In 1945, the State of California conveyed the land to Gross by a deed based upon the nonpayment of taxes. Gross also holds a certificate of sale from the city treasurer issued to him pursuant to the foreclosure of a street improvement bond dated in 1928.

After the expiration of the time within which the lot could have been redeemed from the sale in connection with the foreclosure of the 1925 bond, the city treasurer conveyed the lot to Elbert. At that time, Gross was the record owner of the property, and it has been stipulated that he was not served with notice of the corporation’s application for a deed.

The present action for partition is based upon the theory that under the parity principle (Monheit v. Cigna, 28 Cal.2d 19 [168 P.2d 965, 167 A.L.R. 995]; Elbert, Ltd. v. Nolan, 32 Cal.2d 610 [197 P.2d 537]; Stafford v. Realty Bond Service Corp., 39 Cal.2d 797 [249 P.2d 241]), Elbert and Gross are eoowners of the lot. Gross answered the complaint, denying the validity of the deed to Elbert and seeking by cross-complaint to quiet his title against the claims of the corporation. In the alternative, he sought an equitable lien against the proceeds of a partition sale for the amount of certain real property taxes and expenses paid by him in connection with the property.

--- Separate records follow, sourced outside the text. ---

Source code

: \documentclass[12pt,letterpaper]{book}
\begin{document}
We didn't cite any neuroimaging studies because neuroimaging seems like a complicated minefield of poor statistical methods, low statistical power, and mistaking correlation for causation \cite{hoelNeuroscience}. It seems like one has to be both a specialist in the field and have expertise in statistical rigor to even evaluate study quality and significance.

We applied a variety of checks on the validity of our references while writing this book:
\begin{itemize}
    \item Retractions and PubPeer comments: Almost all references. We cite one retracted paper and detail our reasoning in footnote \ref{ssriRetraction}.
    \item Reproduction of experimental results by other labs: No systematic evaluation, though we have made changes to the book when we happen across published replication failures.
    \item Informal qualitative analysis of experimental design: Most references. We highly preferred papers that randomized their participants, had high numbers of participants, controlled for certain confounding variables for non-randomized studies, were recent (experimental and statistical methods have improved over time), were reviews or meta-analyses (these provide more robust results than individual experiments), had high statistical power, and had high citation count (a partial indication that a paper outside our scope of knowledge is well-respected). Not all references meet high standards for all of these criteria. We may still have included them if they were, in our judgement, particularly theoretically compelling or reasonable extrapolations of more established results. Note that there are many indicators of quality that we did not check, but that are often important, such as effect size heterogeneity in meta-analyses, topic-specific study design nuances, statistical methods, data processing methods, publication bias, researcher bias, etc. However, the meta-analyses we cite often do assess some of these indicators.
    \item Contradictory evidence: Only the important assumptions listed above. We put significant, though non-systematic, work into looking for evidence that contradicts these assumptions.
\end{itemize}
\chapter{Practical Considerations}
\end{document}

By its judgment, the trial court declared that Gross and [326]*326the corporation, as tenants in common, each own an undivided one-half interest in the lot. It directed a sale of the property and a division of the proceeds, after expenses of sale, allowing each party an equitable lien for certain claimed expenditures. The court also ordered that the certificate of sale held by Gross be canceled.

As grounds for reversal of the judgment, Gross contends that the corporation’s failure to give notice to the record owner of its application for a deed of sale from the city treasurer rendered such deed invalid, and he claims the right to redeem the land. He also argues that the judgment erroneously failed to allow him a lien against the proceeds of the partition sale for the amount of the indebtedness stated by the certificate of sale to be due and unpaid upon the foreclosure of the 1928 bond. Finally, he takes the position that Elbert’s complaint is defective in that not all the parties having an interest in the property are joined in the action.

The corporation asserts that Gross’ right to object to the validity of the treasurer’s deed now is barred by the statute of limitations. The lien arising from the foreclosure of the 1928 bond, it declares, was extinguished by the failure of Gross either to redeem the land or to purchase the prior lien upon foreclosure of the 1925 bond.

At the time this action was commenced, section 6550 of the Streets and Highways Code read in part as follows: “In order to obtain a deed the purchaser of the property or his assignees shall, 30 days prior to the expiration of the time of redemption, or 30 days before the date of his application for a deed, serve upon the owner of the property purchased, or his agent if he is named in the certificate of sale and upon the party occupying the property, if the property is occupied, a written notice. . . . If the property is unoccupied, a similar notice must be posted in a conspicuous place upon the property. . . .”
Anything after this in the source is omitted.